8. Until about April 1987, Mr. and Mrs. Veli conducted a road transport business in which they used two "Kenworth" prime movers, each the subject of a lease granted by Morlend Finance Corporation (Vic.) Pty. Ltd. ("Morlend Finance"). Performance of the lessees' convenants under those leases was secured by mortgages over two properties in Elsternwick, one of which was granted by Mr. Veli's parents to secure a personal guarantee which they had given to Morlend Finance. Apparently the property the subject of the other mortgage had earlier been sold by Mr. and Mrs. Veli and the proceeds had been applied to eliminate the arrears of rent due in respect of one of the prime movers, registered number IT 7888. As a result of that arrangement no further payments were due in respect of that vehicle until the last quarter of 1988 when the sum of $100,000, presumably representing its residual value, will become payable.

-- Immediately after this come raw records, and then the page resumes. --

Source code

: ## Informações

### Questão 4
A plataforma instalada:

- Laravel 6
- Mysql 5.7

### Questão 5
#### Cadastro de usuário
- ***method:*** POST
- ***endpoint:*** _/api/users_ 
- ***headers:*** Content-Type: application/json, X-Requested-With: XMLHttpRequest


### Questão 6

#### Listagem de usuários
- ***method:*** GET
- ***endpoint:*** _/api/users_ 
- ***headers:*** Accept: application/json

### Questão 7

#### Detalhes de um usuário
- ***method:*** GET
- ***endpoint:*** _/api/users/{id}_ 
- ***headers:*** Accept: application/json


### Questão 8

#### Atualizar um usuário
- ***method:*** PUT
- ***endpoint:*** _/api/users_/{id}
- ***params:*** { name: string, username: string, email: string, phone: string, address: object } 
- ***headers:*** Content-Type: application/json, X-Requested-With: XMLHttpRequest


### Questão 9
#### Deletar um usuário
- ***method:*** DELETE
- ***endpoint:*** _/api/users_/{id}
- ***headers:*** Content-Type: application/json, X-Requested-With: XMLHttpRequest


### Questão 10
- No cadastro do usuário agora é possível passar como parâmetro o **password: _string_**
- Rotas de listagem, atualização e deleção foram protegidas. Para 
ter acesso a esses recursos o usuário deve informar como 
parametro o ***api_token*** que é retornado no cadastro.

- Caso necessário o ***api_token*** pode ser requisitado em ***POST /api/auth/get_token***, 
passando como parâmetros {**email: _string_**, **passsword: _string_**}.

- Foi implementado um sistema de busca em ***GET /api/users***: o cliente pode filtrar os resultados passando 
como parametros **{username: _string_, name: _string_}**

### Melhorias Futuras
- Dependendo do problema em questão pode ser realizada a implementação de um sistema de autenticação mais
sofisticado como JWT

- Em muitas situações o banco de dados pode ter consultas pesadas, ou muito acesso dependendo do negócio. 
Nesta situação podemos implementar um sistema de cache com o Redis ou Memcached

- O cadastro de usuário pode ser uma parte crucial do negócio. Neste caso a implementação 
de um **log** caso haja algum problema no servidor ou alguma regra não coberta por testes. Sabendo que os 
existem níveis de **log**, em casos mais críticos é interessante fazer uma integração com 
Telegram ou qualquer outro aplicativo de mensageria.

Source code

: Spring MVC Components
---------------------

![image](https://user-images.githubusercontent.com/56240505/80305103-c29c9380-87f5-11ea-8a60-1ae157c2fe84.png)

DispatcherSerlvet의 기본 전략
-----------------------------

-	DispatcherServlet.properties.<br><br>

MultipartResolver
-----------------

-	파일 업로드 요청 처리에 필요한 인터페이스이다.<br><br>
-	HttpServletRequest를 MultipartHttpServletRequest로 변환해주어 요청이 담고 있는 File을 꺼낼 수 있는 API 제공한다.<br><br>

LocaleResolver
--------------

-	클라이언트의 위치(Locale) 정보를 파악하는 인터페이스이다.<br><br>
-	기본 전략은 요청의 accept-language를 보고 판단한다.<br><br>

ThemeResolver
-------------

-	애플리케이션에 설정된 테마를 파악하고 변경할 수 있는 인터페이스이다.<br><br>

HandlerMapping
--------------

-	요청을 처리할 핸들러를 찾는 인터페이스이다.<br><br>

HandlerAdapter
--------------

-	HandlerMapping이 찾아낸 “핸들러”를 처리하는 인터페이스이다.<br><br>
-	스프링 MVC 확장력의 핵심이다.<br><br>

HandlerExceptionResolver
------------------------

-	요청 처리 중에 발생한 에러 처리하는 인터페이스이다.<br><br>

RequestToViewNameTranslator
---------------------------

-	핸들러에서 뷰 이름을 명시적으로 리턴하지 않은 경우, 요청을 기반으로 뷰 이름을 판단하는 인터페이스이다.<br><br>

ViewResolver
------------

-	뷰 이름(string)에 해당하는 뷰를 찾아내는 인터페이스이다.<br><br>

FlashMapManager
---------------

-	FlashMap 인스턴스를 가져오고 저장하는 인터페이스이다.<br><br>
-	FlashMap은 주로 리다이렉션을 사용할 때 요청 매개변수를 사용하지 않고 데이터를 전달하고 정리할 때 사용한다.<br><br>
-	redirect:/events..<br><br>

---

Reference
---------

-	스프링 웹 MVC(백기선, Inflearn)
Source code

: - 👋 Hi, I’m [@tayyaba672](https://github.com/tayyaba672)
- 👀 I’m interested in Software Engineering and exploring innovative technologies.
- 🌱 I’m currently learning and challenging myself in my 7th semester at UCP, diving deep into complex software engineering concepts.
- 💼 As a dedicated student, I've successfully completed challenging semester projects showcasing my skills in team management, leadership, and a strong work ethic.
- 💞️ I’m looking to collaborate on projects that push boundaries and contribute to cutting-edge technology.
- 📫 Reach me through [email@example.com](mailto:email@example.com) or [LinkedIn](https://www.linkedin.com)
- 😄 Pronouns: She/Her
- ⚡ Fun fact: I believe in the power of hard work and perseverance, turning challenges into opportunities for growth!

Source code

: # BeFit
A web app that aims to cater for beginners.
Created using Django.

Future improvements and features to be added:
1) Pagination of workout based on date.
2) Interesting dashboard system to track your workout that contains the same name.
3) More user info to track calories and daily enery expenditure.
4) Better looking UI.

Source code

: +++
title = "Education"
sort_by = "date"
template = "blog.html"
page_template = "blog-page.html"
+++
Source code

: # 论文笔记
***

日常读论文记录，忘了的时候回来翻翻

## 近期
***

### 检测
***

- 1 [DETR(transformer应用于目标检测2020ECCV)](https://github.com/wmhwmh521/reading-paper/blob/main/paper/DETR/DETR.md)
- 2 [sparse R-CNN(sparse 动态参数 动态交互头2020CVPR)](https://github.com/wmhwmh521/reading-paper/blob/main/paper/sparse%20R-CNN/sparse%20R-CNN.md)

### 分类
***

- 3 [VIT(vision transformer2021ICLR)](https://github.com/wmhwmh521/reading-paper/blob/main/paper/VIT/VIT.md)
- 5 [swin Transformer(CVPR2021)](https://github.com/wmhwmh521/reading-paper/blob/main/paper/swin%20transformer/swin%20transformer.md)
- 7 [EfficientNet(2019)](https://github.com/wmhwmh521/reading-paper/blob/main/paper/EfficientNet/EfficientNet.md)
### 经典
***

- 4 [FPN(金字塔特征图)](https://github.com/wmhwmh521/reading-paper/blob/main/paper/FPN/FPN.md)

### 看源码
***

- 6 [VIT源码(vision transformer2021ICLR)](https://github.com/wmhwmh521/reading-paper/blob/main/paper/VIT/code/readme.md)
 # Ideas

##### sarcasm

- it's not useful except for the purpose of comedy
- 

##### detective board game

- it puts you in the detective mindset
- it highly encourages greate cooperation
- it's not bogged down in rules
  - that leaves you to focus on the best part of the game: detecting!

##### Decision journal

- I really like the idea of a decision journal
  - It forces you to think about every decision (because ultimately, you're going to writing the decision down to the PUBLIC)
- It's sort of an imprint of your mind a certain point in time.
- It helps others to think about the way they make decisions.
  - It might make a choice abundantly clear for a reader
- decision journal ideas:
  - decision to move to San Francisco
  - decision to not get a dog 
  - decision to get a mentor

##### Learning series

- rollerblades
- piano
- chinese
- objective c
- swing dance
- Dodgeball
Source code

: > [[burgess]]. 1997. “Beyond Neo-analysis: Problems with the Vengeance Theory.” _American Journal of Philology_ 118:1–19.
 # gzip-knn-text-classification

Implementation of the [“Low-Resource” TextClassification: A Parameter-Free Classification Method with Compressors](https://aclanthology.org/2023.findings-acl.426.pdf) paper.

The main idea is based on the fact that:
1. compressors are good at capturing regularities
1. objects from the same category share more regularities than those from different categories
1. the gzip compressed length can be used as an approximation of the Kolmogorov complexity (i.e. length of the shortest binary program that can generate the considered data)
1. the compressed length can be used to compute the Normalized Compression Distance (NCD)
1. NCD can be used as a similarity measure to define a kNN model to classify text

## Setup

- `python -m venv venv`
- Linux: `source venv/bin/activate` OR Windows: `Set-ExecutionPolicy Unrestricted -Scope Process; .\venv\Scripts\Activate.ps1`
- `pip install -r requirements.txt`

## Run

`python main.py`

However, by about April 1987 arrears of rent due to Morlend Finance in respect of the other prime mover, registered number IT 1068, amounted to approximately $37,000.

9. In early April 1987, Mr. Veli approached Mr. Peter Agushi, the managing director of the applicant, whom he had known for some 15 years. He proposed that the applicant should take an assignment from himself and his wife of the leases of the prime movers by paying the arrears, and should employ himself and other drivers to operate them. Mr. Veli further suggested that once the vehicles had been put in working order considerable profits could be made. He also discussed the possibility of the applicant acting as a sub-contractor to Better Interstate Transport Services Pty. Ltd. ("B.T.S."), of which a Mr. John Spadaro was the managing director. Mr. Spadaro is apparently related to Mr Veli. Mr. Veli then detailed the routes along which the trucks would operate, weekly operating and insurance expenses and estimated weekly profits. Mr. Agushi, after expressing his interest in the proposal, directed Mr. Veli to ascertain the amount required to pay the arrears due to Morlend Finance, the payments which would fall due in the future and the terms upon which Morlend Finance would consent to any assignment of the leases.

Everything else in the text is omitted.